Exercise requirements: Your job is to copy the lines from the material that include "public".

Data to use:
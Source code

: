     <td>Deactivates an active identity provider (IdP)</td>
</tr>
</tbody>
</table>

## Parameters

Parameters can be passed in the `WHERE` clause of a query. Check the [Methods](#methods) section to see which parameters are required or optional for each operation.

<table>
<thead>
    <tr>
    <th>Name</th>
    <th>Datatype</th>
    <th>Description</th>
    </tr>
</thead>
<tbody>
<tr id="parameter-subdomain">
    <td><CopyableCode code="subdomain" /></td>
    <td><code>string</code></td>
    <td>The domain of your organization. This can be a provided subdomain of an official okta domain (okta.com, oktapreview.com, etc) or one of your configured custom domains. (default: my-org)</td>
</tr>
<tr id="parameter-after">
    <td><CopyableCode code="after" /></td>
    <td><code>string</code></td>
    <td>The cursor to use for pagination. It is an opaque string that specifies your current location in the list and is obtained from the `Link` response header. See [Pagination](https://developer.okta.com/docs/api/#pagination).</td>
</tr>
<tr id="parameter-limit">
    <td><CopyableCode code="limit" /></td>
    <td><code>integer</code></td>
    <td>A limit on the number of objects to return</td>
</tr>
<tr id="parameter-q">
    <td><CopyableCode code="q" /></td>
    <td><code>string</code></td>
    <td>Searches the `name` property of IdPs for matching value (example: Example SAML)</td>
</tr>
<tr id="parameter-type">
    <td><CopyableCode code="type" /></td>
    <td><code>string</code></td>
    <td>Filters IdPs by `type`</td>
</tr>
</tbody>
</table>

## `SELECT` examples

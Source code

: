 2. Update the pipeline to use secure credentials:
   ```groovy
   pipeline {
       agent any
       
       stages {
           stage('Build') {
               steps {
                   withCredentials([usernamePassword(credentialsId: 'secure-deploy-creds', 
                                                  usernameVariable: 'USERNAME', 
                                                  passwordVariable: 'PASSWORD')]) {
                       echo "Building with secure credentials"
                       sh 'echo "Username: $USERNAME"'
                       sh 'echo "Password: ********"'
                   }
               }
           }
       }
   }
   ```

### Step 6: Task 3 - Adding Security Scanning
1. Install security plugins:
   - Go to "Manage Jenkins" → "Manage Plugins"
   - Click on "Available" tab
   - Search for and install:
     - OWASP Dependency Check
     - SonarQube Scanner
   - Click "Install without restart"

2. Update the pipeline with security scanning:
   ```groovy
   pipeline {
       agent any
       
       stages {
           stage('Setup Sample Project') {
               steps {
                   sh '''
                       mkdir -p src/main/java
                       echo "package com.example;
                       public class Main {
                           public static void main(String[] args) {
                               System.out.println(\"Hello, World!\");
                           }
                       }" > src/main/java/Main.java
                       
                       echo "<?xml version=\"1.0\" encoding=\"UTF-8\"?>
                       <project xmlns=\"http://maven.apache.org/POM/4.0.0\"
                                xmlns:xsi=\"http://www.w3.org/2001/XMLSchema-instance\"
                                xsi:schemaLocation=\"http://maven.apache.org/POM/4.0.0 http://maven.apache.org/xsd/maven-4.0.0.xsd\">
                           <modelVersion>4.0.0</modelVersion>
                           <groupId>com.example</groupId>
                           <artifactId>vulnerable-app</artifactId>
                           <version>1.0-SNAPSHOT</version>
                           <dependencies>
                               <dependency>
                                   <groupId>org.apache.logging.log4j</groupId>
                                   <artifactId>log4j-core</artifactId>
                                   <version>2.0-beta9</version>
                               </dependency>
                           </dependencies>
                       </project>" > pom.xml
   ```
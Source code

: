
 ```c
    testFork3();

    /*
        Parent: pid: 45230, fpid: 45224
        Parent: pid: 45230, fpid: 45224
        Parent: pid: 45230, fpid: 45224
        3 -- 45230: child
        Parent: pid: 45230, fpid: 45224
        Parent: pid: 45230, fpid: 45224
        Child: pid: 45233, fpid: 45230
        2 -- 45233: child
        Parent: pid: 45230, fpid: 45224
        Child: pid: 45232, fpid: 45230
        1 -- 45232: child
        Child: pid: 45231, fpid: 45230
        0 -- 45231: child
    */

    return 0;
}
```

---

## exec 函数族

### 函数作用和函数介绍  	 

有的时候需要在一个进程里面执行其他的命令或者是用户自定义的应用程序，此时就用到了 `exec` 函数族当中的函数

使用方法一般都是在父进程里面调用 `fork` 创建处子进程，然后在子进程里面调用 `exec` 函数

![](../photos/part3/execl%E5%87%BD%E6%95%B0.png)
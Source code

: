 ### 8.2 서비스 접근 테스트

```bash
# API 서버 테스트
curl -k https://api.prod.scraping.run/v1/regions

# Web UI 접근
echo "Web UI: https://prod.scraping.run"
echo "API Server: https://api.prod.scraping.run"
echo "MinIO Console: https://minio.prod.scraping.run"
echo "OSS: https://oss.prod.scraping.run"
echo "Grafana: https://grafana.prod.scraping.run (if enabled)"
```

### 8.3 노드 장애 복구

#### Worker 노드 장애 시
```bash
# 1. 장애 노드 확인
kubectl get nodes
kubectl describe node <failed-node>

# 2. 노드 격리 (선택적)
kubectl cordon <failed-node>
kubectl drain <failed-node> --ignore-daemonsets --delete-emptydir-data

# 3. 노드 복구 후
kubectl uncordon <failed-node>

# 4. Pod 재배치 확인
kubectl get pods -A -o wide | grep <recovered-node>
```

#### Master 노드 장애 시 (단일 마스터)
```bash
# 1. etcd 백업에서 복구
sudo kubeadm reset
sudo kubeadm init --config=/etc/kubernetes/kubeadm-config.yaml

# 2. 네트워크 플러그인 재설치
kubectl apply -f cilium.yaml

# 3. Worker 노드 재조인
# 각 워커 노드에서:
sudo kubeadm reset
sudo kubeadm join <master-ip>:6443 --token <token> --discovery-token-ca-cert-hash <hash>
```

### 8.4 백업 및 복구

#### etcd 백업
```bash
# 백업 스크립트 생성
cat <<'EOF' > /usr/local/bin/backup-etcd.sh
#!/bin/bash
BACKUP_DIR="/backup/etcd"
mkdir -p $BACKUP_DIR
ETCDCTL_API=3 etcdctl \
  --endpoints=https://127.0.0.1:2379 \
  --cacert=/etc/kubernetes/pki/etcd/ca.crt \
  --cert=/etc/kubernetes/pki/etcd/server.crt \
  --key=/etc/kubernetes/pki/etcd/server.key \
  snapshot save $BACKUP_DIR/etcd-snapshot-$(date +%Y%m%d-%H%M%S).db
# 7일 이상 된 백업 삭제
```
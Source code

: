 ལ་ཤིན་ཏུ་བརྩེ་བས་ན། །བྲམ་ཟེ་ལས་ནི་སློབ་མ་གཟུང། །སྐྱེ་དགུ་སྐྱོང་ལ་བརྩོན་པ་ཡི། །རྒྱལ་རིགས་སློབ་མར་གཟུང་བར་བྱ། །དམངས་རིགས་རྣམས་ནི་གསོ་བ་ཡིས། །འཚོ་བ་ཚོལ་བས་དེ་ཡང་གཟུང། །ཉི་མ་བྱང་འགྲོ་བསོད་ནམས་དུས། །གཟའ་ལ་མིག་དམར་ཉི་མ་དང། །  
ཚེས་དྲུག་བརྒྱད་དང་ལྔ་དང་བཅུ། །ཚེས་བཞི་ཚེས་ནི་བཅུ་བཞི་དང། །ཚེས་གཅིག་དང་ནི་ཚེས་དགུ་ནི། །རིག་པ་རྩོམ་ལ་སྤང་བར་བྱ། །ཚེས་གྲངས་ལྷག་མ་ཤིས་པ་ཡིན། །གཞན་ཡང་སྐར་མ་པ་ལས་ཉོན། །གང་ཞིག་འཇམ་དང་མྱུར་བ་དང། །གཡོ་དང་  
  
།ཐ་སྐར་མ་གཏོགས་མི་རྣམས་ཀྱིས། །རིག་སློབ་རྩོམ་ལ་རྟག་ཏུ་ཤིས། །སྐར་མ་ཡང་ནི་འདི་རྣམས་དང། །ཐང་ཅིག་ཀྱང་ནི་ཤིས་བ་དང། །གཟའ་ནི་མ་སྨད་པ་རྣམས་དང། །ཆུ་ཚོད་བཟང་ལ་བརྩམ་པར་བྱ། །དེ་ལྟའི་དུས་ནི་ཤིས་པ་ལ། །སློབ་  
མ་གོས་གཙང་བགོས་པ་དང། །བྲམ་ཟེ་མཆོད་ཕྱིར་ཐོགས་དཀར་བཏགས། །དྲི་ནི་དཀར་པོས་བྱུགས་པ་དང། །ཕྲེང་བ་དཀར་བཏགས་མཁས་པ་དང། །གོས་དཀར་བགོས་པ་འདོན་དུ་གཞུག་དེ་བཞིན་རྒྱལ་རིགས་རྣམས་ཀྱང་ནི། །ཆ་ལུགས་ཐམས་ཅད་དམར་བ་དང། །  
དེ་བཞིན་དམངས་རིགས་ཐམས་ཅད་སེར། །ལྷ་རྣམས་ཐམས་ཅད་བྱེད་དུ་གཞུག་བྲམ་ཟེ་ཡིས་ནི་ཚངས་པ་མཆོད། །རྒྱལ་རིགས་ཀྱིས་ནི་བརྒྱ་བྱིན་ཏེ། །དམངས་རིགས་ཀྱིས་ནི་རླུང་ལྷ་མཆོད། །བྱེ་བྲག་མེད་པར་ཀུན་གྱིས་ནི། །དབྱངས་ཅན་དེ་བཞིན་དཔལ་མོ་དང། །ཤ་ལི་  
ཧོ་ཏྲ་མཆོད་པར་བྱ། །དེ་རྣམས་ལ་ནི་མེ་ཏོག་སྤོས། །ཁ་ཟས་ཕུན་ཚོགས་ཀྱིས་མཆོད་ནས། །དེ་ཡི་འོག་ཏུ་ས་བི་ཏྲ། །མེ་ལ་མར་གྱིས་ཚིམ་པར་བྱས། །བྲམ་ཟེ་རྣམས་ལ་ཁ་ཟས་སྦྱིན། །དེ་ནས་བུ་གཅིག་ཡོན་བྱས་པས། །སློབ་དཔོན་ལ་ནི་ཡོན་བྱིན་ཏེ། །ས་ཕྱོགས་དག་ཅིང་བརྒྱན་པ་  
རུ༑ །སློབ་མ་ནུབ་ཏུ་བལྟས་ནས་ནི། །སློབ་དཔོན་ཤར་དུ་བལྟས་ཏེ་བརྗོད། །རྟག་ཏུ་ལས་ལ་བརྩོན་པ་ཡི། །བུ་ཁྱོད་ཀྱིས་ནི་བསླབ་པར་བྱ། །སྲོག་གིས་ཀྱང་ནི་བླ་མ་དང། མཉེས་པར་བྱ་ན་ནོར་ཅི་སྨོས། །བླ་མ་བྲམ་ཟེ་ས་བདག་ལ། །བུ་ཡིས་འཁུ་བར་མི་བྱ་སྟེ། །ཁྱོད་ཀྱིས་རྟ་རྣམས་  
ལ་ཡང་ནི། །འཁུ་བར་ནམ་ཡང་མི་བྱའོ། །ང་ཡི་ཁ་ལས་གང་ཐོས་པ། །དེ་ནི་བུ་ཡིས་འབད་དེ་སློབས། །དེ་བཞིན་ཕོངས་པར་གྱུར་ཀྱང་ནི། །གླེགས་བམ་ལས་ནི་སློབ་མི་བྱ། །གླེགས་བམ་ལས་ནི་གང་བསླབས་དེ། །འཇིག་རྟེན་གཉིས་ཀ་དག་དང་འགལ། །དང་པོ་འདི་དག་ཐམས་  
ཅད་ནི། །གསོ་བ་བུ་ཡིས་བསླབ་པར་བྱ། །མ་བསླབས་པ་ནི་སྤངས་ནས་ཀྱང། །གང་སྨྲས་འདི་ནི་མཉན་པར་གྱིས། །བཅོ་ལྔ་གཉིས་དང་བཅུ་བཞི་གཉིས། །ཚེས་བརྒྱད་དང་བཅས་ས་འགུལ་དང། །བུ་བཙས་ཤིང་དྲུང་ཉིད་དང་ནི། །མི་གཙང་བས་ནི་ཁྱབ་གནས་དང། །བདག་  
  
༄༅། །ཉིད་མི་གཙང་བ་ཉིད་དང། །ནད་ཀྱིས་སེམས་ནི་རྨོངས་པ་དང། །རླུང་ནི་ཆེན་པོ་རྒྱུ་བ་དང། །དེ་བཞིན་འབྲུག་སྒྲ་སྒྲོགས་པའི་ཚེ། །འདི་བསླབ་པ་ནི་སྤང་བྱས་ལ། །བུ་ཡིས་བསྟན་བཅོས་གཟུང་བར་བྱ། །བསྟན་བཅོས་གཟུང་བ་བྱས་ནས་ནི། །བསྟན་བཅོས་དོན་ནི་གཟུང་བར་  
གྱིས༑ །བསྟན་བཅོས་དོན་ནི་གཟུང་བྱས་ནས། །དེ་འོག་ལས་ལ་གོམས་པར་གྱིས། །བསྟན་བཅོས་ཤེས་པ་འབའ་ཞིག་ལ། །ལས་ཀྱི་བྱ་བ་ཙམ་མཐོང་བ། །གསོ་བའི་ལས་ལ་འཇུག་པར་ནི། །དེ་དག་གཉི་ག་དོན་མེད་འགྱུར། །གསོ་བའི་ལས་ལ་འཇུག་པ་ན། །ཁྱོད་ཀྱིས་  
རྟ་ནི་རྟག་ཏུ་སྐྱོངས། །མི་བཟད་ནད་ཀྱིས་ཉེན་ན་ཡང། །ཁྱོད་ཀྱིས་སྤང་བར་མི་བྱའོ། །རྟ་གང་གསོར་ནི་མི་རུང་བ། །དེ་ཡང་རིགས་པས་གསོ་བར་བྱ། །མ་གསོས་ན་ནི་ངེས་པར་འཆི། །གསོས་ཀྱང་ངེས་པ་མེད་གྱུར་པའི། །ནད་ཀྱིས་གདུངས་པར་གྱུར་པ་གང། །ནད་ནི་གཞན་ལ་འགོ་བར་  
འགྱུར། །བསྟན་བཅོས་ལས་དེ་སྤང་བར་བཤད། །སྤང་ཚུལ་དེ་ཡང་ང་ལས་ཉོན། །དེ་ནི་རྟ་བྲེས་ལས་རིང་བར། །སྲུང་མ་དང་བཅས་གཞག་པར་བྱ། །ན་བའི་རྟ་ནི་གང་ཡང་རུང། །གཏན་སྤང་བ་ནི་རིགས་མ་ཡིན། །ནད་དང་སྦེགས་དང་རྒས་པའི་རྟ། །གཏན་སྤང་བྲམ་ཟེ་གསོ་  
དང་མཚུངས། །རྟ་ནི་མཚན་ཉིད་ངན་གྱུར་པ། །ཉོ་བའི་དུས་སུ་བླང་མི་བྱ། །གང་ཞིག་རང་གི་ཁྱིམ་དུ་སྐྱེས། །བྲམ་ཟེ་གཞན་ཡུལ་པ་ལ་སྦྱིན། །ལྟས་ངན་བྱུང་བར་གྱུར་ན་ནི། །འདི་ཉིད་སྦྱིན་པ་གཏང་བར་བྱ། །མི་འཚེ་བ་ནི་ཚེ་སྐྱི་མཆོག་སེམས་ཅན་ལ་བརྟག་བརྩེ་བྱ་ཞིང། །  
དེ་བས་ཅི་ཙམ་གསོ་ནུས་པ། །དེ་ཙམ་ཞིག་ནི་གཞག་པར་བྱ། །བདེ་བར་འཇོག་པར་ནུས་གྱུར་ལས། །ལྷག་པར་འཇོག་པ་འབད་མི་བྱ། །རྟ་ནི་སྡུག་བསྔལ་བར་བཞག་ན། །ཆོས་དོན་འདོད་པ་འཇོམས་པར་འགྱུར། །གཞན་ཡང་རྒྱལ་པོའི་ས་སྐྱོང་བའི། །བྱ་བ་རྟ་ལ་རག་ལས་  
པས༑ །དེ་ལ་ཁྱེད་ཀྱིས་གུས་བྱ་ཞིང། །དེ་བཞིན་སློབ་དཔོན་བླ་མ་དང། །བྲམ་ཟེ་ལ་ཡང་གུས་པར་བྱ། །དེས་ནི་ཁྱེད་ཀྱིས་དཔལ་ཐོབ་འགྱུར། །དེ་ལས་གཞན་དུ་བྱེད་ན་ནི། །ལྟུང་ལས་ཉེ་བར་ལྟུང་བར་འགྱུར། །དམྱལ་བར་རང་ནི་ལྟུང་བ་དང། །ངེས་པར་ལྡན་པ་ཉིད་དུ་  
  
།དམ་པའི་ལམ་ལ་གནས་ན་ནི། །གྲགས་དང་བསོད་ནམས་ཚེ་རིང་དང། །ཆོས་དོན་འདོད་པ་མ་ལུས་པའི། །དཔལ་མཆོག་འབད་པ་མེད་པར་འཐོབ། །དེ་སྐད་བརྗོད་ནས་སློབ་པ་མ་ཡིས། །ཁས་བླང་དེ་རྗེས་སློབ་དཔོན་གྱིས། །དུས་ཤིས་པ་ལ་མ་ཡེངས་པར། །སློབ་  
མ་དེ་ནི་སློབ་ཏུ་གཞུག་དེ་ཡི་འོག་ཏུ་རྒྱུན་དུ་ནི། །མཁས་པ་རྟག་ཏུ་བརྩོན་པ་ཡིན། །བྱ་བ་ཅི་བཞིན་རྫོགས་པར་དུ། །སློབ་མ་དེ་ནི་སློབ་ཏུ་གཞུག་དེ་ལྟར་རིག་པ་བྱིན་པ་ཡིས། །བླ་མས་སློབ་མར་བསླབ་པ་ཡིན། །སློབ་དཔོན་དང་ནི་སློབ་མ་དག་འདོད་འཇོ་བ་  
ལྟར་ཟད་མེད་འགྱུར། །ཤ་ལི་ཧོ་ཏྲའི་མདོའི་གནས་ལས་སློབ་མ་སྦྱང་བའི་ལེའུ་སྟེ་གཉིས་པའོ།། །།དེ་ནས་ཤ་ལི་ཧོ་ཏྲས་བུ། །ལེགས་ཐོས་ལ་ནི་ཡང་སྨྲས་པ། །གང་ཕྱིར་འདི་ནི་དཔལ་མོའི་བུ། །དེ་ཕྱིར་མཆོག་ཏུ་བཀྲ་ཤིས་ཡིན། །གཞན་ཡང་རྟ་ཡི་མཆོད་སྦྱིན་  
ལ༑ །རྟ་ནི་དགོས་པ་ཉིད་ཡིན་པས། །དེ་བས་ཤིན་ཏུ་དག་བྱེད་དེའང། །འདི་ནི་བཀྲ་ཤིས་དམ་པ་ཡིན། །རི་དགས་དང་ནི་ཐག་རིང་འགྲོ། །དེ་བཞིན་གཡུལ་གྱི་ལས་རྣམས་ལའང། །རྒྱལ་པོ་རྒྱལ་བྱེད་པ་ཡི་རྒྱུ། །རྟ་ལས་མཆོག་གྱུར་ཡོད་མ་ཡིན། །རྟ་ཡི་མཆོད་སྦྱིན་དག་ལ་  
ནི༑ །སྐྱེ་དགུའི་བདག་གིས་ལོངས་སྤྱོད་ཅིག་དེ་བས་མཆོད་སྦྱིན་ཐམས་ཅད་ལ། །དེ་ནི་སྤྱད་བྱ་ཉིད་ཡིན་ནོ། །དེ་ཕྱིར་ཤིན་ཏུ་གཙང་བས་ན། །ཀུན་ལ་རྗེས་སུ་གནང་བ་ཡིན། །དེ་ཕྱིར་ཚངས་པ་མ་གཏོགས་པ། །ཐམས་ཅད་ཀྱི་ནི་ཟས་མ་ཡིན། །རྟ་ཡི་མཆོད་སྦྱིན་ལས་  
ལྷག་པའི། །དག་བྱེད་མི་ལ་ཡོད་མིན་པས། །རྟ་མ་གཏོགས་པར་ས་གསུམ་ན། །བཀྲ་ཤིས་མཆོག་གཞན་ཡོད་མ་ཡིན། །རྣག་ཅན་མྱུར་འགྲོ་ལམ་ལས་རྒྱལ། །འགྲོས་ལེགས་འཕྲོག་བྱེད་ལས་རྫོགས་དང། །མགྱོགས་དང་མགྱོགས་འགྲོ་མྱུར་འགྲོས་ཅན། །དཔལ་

Reply:
                       public class Main {
                           public static void main(String[] args) {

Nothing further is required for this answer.